Type: RULEVolume: 74Number: 199Page: 53164
Docket number: [Docket No. FDA-2009-N-0665]
FR document: [FR Doc. E9-24881 Filed 10-15-09; 8:45 am]
Agency: Health and Human Services Department
Sub Agency: Food and Drug Administration
Official PDF Version:  PDF Version

DEPARTMENT OF HEALTH AND HUMAN SERVICES

Food and Drug Administration

21 CFR Parts 510 and 522

[Docket No.

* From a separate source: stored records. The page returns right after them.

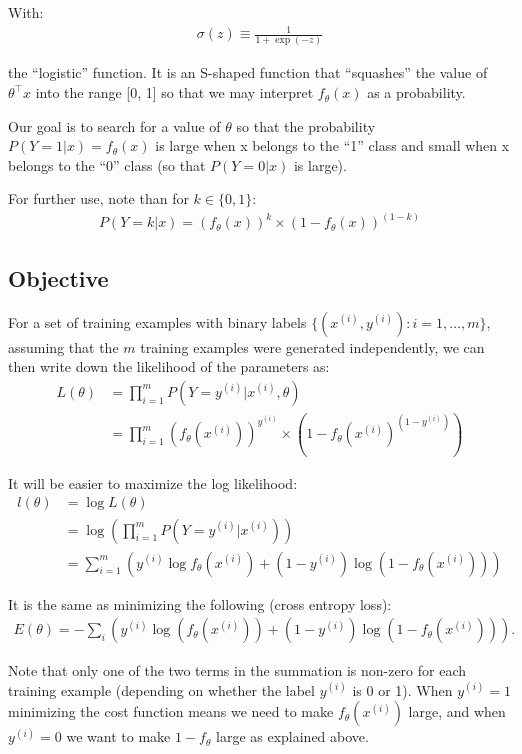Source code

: With:
\begin{align}
	\sigma(z) \equiv \frac{1}{1 + \exp(-z)}
\end{align}

the “logistic” function. It is an S-shaped function that “squashes” the value of $\theta^\top x$ into the range [0, 1] so that we may interpret $f_\theta(x)$ as a probability. 

Our goal is to search for a value of $\theta$ so that the probability $P(Y=1|x) = f_\theta(x)$ is large when x belongs to the “1” class and small when x belongs to the “0” class (so that $P(Y=0|x)$ is large). 

For further use, note than for $k \in \{0,1\}$:
\begin{align}
	P(Y=k|x) = (f_\theta(x))^k \times (1 - f_\theta(x))^{(1-k)}
\end{align}

\subsection{Objective}
For a set of training examples with binary labels $\{ (x^{(i)}, y^{(i)}) : i=1,\ldots,m\}$, assuming that the $m$ training examples were generated independently, we can then write down the likelihood of the parameters as:
\begin{align}
	L(\theta) &= \prod_{i=1}^m P(Y=y^{(i)} | x^{(i)}, \theta) \\
			  &= \prod_{i=1}^m (f_\theta(x^{(i)}))^{y^{(i)}} \times (1 - f_\theta(x^{(i)})^{(1-y^{(i)})})
\end{align}

It will be easier to maximize the log likelihood:
\begin{align}
	l(\theta) &= \log L(\theta) \\
			  &= \log \left( \prod_{i=1}^m P(Y=y^{(i)} | x^{(i)}) \right) \\
			  &= \sum_{i=1}^m \left( y^{(i)}\log f_\theta(x^{(i)}) + (1-y^{(i)})\log (1 - f_\theta(x^{(i)})) \right)
\end{align}

It is the same as minimizing the following (cross entropy loss):
\begin{align}
	E(\theta) = - \sum_i \left(y^{(i)} \log( f_\theta(x^{(i)}) ) + (1 - y^{(i)}) \log( 1 - f_\theta(x^{(i)}) ) \right).
\end{align}


Note that only one of the two terms in the summation is non-zero for each training example (depending on whether the label $y^{(i)}$ is 0 or 1). When $y^{(i)} = 1$ minimizing the cost function means we need to make $f_\theta(x^{(i)})$ large, and when $y^{(i)} = 0$ we want to make $1 - f_\theta$ large as explained above.

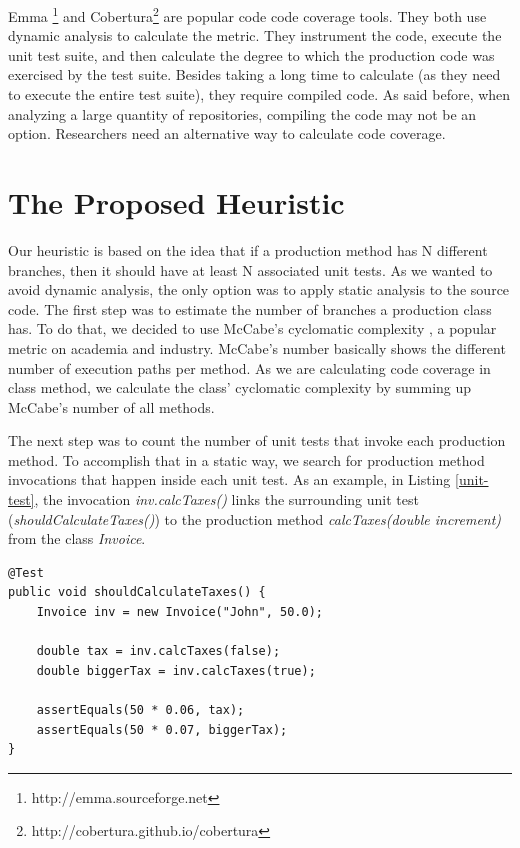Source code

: \documentclass{sig-alternate}
\begin{document}
Emma \footnote{http://emma.sourceforge.net} and Cobertura\footnote{http://cobertura.github.io/cobertura} are popular 
code code coverage tools. They both use dynamic analysis to calculate the metric. They instrument the code, execute 
the unit test suite, and then calculate the degree to which the production code was exercised by the test suite. Besides 
taking a long time to calculate (as they need to execute the entire test suite),
they require compiled code. As said before, when analyzing a large quantity of repositories,
compiling the code may not be an option. Researchers need an alternative way to calculate code coverage.

\section{The Proposed Heuristic}
\label{sec-heuristic}

Our heuristic is based on the idea that if a production method has N different branches, then it should
have at least N associated unit tests. As we wanted to avoid dynamic analysis, the only option was 
to apply static analysis to the source code. The first step was to estimate the number of branches 
a production class has. To do that, we decided to use McCabe's cyclomatic complexity \cite{mccabe}, a popular
metric on academia and industry.
McCabe's number basically shows the different number of execution paths per method. 
As we are calculating code coverage in class method, we calculate the class' cyclomatic complexity
by summing up McCabe's number of all methods.

The next step was to count the number of unit tests that invoke each production method. To accomplish that
in a static way, we search for production method invocations that happen inside each unit test. As an example, in Listing
\ref{unit-test}, the invocation \textit{inv.calcTaxes()} links the surrounding unit test (\textit{shouldCalculateTaxes()}) to 
the production method \textit{calcTaxes(double increment)} from the class \textit{Invoice}.

\begin{lstlisting}
@Test
public void shouldCalculateTaxes() {
	Invoice inv = new Invoice("John", 50.0);

	double tax = inv.calcTaxes(false);
	double biggerTax = inv.calcTaxes(true);
		
	assertEquals(50 * 0.06, tax);
	assertEquals(50 * 0.07, biggerTax);
}
\end{lstlisting}
\end{document}

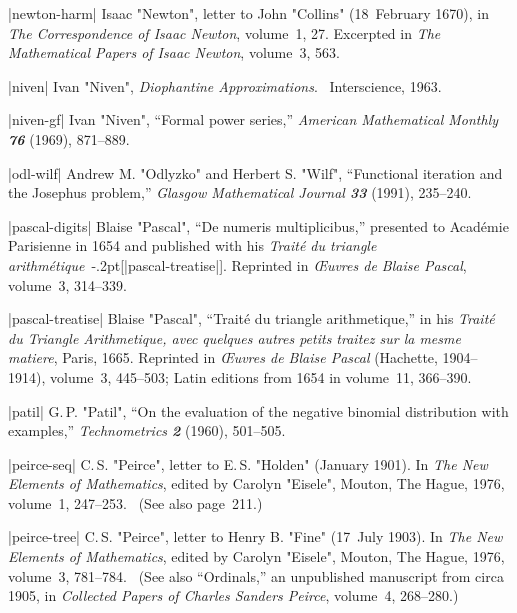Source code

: \bib|newton-harm|%
Isaac "Newton", letter to John "Collins" (18~February 1670),
in {\sl The Correspondence of Isaac Newton},
volume~1, 27. %
Excerpted in {\sl The Mathematical Papers of Isaac Newton},
volume~3, 563. %

\bib|niven|%
Ivan "Niven", {\sl Diophantine Approximations}. \
Interscience, 1963.

\bib|niven-gf|%
Ivan "Niven", ``Formal power series,''
{\sl American Mathematical Monthly\/ \bf76} (1969), 871--889.

\bib|odl-wilf|%
Andrew M. "Odlyzko" and Herbert S. "Wilf", ``Functional iteration and the
Josephus problem,'' {\sl Glasgow Mathematical Journal\/ \bf33} (1991),
235--240.

\bib|pascal-digits|%
Blaise "Pascal", ``De numeris multiplicibus,'' presented to Acad\'emie
 Pari\-si\-enne in 1654 and published with his {\sl Trait\'e du
triangle arithm\'etique\/}~\kern-.2pt[|pascal-treatise|].
 Reprinted in {\sl \OE uvres de Blaise Pascal}, volume~3, 314--339.

\bib|pascal-treatise|%
Blaise "Pascal", ``Trait\'e du triangle arithmetique,'' in his
{\sl Trait\'e du Triangle Arithmetique, avec quelques autres petits
traitez sur la mesme matiere}, Paris, 1665. Reprinted
in {\sl \OE uvres de Blaise Pascal\/} (Hachette, 1904--1914), volume~3,
445--503; Latin editions from 1654 in volume~11, 366--390.

\bib|patil|%
G.\,P. "Patil", ``On the evaluation of the negative binomial distribution with
examples,'' {\sl Technometrics\/ \bf2} (1960), 501--505.

\bib|peirce-seq|%
C.\,S. "Peirce", letter to E.\,S. "Holden" (January 1901).
In {\sl The New Elements of Mathematics}, edited by Carolyn "Eisele",
Mouton, The Hague, 1976, volume~1, 247--253. \ (See also page~211.)

\bib|peirce-tree|%
C.\,S. "Peirce", letter to Henry B. "Fine" (17~July 1903).
In {\sl The New Elements of Mathematics}, edited by Carolyn "Eisele",
Mouton, The Hague, 1976, volume~3, 781--784. \ (See also ``Ordinals,''
an unpublished manuscript from circa 1905, in {\sl Collected Papers
of Charles Sanders Peirce}, %
volume~4, 268--280.)

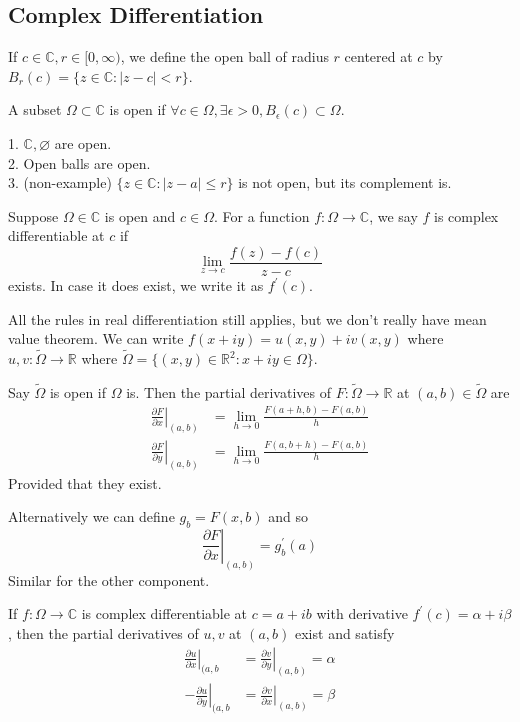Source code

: \subsection{Complex Differentiation}
\begin{definition}
    If $c\in\mathbb C,r\in[0,\infty)$, we define the open ball of radius $r$ centered at $c$ by $B_r(c)=\{z\in\mathbb C:|z-c|<r\}$.
\end{definition}
\begin{definition}
    A subset $\Omega\subset\mathbb C$ is open if $\forall c\in\Omega,\exists\epsilon>0,B_\epsilon(c)\subset\Omega$.
\end{definition}
\begin{example}
    1. $\mathbb C,\varnothing$ are open.\\
    2. Open balls are open.\\
    3. (non-example) $\{z\in\mathbb C:|z-a|\le r\}$ is not open, but its complement is.
\end{example}
\begin{definition}
    Suppose $\Omega\in\mathbb C$ is open and $c\in\Omega$.
    For a function $f:\Omega\to\mathbb C$, we say $f$ is complex differentiable at $c$ if
    $$\lim_{z\to c}\frac{f(z)-f(c)}{z-c}$$
    exists.
    In case it does exist, we write it as $f^\prime(c)$.
\end{definition}
All the rules in real differentiation still applies, but we don't really have mean value theorem.
We can write $f(x+iy)=u(x,y)+iv(x,y)$ where $u,v:\tilde{\Omega}\to\mathbb R$ where $\tilde{\Omega}=\{(x,y)\in\mathbb R^2:x+iy\in\Omega\}$.
\begin{definition}
    Say $\tilde{\Omega}$ is open if $\Omega$ is.
    Then the partial derivatives of $F:\tilde{\Omega}\to\mathbb R$ at $(a,b)\in\tilde{\Omega}$ are
    \begin{align*}
        \left.\frac{\partial F}{\partial x}\right|_{(a,b)}&=\lim_{h\to 0}\frac{F(a+h,b)-F(a,b)}{h}\\
        \left.\frac{\partial F}{\partial y}\right|_{(a,b)}&=\lim_{h\to 0}\frac{F(a,b+h)-F(a,b)}{h}
    \end{align*}
    Provided that they exist.
\end{definition}
Alternatively we can define $g_b=F(x,b)$ and so
$$\left.\frac{\partial F}{\partial x}\right|_{(a,b)}=g^\prime_b(a)$$
Similar for the other component.
\begin{proposition}
    If $f:\Omega\to\mathbb C$ is complex differentiable at $c=a+ib$ with derivative $f^\prime(c)=\alpha+i\beta$, then the partial derivatives of $u,v$ at $(a,b)$ exist and satisfy
    \begin{align*}
        \left.\frac{\partial u}{\partial x}\right|_{(a,b}&= \left.\frac{\partial v}{\partial y}\right|_{(a,b)}=\alpha\\
        -\left.\frac{\partial u}{\partial y}\right|_{(a,b}&=\left.\frac{\partial v}{\partial x}\right|_{(a,b)}=\beta
    \end{align*}
\end{proposition}
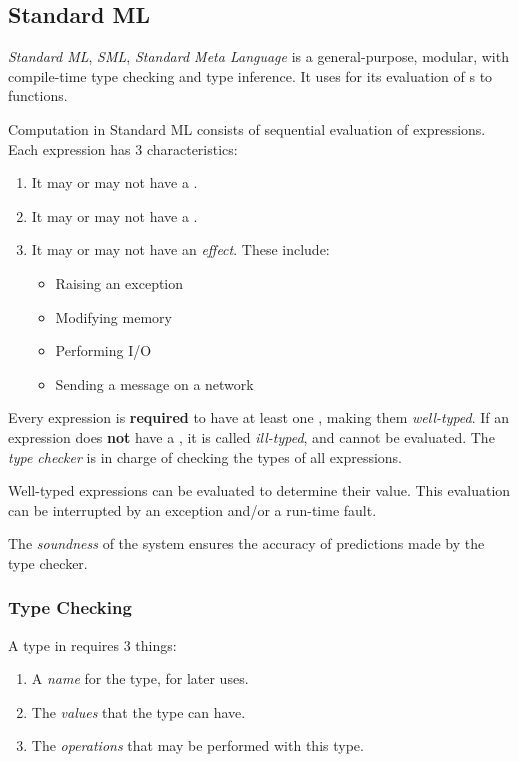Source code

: \subsection{Standard ML}\label{subsec:Functional-Standard_ML}
\begin{definition}[Standard ML]\label{def:Standard_ML}
  \emph{Standard ML}, \emph{SML}, \emph{Standard Meta Language} is a general-purpose, modular,  with compile-time type checking and type inference.
  It uses  for its evaluation of s to functions.
\end{definition}

Computation in Standard ML consists of sequential evaluation of expressions.
Each expression has 3 characteristics:
\begin{enumerate}[noitemsep]
\item It may or may not have a \emph{}.
\item It may or may not have a \emph{}.
\item It may or may not have an \emph{effect}. These include:
  \begin{itemize}[noitemsep]
  \item Raising an exception
  \item Modifying memory
  \item Performing I/O
  \item Sending a message on a network
  \end{itemize}
\end{enumerate}

Every expression is \textbf{required} to have at least one , making them \emph{well-typed}.
If an expression does \textbf{not} have a , it is called \emph{ill-typed}, and cannot be evaluated.
The \emph{type checker} is in charge of checking the types of all expressions.

Well-typed expressions can be evaluated to determine their value.
This evaluation can be interrupted by an exception and/or a run-time fault.

\begin{definition}[Soundness]\label{def:Functional_Lang-Soundness}
  The \emph{soundness} of the  system ensures the accuracy of predictions made by the type checker.
\end{definition}

\subsubsection{Type Checking}\label{subsubsec:Functional-SML-Type_Checking}
A type in  requires 3 things:
\begin{enumerate}[noitemsep]
\item A \emph{name} for the type, for later uses.
\item The \emph{values} that the type can have.
\item The \emph{operations} that may be performed with this type.
\end{enumerate}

FDA-2009-N-0665]

New Animal Drugs; Change of Sponsor; Sometribove Zinc Suspension

AGENCY:

Food and Drug Administration, HHS.

ACTION:

Final rule.

SUMMARY:

The Food and Drug Administration (FDA) is amending the animal drug regulations to reflect a change of sponsor for sometribove zinc suspension from Monsanto Co. to Elanco Animal Health, A Division of Eli Lilly Co.

DATES:

This rule is effective October 16, 2009.

FOR FURTHER INFORMATION CONTACT:

David R. Newkirk, Center for Veterinary Medicine (HFV-100), Food and Drug Administration, 7500 Standish Pl., Rockville, MD 20855, 240-276-8307, e-mail: david.newkirk@fda.hhs.gov .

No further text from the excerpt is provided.